Abstract

To investigate the potential microbiome profile of a mouse model with heart failure (HF) during dapagliflozin treatment. An HF model was constructed in 8-week-old male mice, and cardiac tissues were analyzed using histological staining. Hemodynamic indexes were measured, and fecal samples were collected for 16S rDNA sequencing. Chao1, Shannon, and Simpson were used for α-diversity analysis. b-Diversity analysis was conducted using principal coordinate analysis (PCoA) and non-metric multidimensional scaling (NMDS) based on the Bray-Curtis distance.
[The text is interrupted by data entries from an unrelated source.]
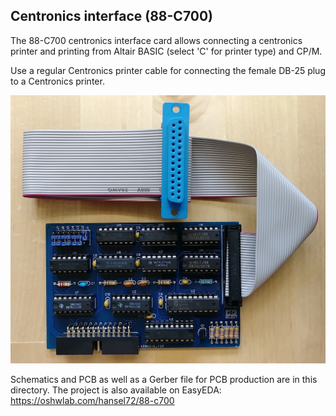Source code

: ## Centronics interface (88-C700)

The 88-C700 centronics interface card allows connecting a centronics
printer and printing from Altair BASIC (select 'C' for printer type)
and CP/M.

Use a regular Centronics printer cable for connecting the female DB-25 plug
to a Centronics printer.

![Centronics interface](centronics.jpg)

Schematics and PCB as well as a Gerber file for PCB production are in this directory. 
The project is also available on EasyEDA: https://oshwlab.com/hansel72/88-c700
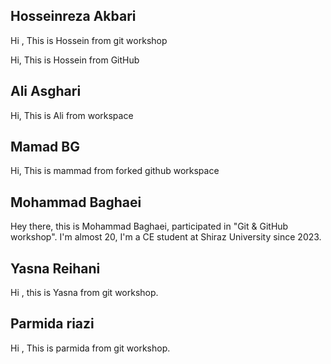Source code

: ## Hosseinreza Akbari

Hi , This is Hossein from git workshop

Hi, This is Hossein from GitHub

## Ali Asghari

Hi, This is Ali from workspace

## Mamad BG

Hi, This is mammad from forked github workspace


## Mohammad Baghaei

Hey there, this is Mohammad Baghaei, participated in "Git & GitHub workshop".
I'm almost 20, I'm a CE student at Shiraz University since 2023.

## Yasna Reihani

Hi , this is Yasna from git workshop.

## Parmida riazi
Hi , This is parmida from git workshop.


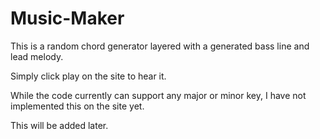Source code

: # Music-Maker
This is a random chord generator layered with a generated bass line and lead melody.

Simply click play on the site to hear it. 

While the code currently can support any major or minor key, I have not implemented this on the site yet. 

This will be added later.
Linear discriminant analysis coupled with effect size measurements (LEfSe) was used to identify signature gut microbiota, and phylogenetic investigation of communities by reconstruction of unobserved states (PICRUSt) was used to predict the function of altered gut microbiota. Dapagliflozin treatment reduced inflammation, infarction area, and cardiac fibrosis in HF mice. It also increased endothelial-dependent dilation and inflammation in mice with HF. Dapagliflozin decreased the ratio of Firmicutes/Bacteroidetes, which was increased in HF mice. There was no significant statistical difference in α-diversity among the control, HF, and HF+dapagliflozin groups. Desulfovibrio, AF12, and Paraprevotella were enriched in HF+dapagliflozin, while Rikenella and Mucispirillum were enriched in HF based on LEfSe. KEGG analysis revealed that altered gut microbiota was associated with fermentation, amino acid biosynthesis, nucleoside and nucleotide biosynthesis/degradation, fatty acid and lipid biosynthesis, carbohydrate biosynthesis/degradation, and cofactor/prosthetic group/electron carrier/vitamin biosynthesis. Understanding the microbiome profile helps elucidate the mechanism of dapagliflozin for HF. The signature genera identified in this study could be used as a convenient method to distinguish between HF patients and healthy individuals.